[Given entries]
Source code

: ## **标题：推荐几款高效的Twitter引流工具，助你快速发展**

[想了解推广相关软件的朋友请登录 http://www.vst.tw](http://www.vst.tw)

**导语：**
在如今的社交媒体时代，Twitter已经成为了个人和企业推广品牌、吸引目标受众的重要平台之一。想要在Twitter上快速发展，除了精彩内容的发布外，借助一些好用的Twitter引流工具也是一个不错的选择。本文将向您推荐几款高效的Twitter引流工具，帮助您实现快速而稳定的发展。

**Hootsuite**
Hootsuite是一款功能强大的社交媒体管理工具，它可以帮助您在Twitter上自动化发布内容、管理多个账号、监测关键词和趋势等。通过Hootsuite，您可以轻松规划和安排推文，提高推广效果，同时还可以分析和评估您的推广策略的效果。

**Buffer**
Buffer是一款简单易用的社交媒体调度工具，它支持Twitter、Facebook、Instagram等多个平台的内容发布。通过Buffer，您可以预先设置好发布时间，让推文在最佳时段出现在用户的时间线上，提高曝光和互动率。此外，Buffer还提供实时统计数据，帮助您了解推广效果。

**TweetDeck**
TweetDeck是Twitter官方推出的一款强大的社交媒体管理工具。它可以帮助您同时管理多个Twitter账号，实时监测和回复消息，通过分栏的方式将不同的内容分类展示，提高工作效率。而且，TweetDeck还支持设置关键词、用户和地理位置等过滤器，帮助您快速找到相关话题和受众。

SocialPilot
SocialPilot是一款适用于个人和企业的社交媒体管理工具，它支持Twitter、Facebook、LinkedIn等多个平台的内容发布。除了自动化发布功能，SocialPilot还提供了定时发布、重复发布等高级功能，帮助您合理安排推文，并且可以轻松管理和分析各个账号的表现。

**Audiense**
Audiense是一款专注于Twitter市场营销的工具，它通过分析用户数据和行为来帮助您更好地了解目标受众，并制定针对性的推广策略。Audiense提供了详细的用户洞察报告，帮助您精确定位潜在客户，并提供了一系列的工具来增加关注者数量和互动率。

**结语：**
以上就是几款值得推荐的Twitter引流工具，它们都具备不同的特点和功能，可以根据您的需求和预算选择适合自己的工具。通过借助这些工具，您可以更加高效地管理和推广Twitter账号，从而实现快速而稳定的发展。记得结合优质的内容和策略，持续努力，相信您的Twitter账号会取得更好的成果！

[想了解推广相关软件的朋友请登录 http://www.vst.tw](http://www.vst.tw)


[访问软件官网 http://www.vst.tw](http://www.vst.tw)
[/Given entries]
§ Exercise objective: Copy out the entire material exactly.

§ Task solution:
Source code

: ## **标题：推荐几款高效的Twitter引流工具，助你快速发展**

[想了解推广相关软件的朋友请登录 http://www.vst.tw](http://www.vst.tw)

**导语：**
在如今的社交媒体时代，Twitter已经成为了个人和企业推广品牌、吸引目标受众的重要平台之一。想要在Twitter上快速发展，除了精彩内容的发布外，借助一些好用的Twitter引流工具也是一个不错的选择。本文将向您推荐几款高效的Twitter引流工具，帮助您实现快速而稳定的发展。

**Hootsuite**
Hootsuite是一款功能强大的社交媒体管理工具，它可以帮助您在Twitter上自动化发布内容、管理多个账号、监测关键词和趋势等。通过Hootsuite，您可以轻松规划和安排推文，提高推广效果，同时还可以分析和评估您的推广策略的效果。

**Buffer**
Buffer是一款简单易用的社交媒体调度工具，它支持Twitter、Facebook、Instagram等多个平台的内容发布。通过Buffer，您可以预先设置好发布时间，让推文在最佳时段出现在用户的时间线上，提高曝光和互动率。此外，Buffer还提供实时统计数据，帮助您了解推广效果。

**TweetDeck**
TweetDeck是Twitter官方推出的一款强大的社交媒体管理工具。它可以帮助您同时管理多个Twitter账号，实时监测和回复消息，通过分栏的方式将不同的内容分类展示，提高工作效率。而且，TweetDeck还支持设置关键词、用户和地理位置等过滤器，帮助您快速找到相关话题和受众。

SocialPilot
SocialPilot是一款适用于个人和企业的社交媒体管理工具，它支持Twitter、Facebook、LinkedIn等多个平台的内容发布。除了自动化发布功能，SocialPilot还提供了定时发布、重复发布等高级功能，帮助您合理安排推文，并且可以轻松管理和分析各个账号的表现。

**Audiense**
Audiense是一款专注于Twitter市场营销的工具，它通过分析用户数据和行为来帮助您更好地了解目标受众，并制定针对性的推广策略。Audiense提供了详细的用户洞察报告，帮助您精确定位潜在客户，并提供了一系列的工具来增加关注者数量和互动率。

**结语：**
以上就是几款值得推荐的Twitter引流工具，它们都具备不同的特点和功能，可以根据您的需求和预算选择适合自己的工具。通过借助这些工具，您可以更加高效地管理和推广Twitter账号，从而实现快速而稳定的发展。记得结合优质的内容和策略，持续努力，相信您的Twitter账号会取得更好的成果！

[想了解推广相关软件的朋友请登录 http://www.vst.tw](http://www.vst.tw)


[访问软件官网 http://www.vst.tw](http://www.vst.tw)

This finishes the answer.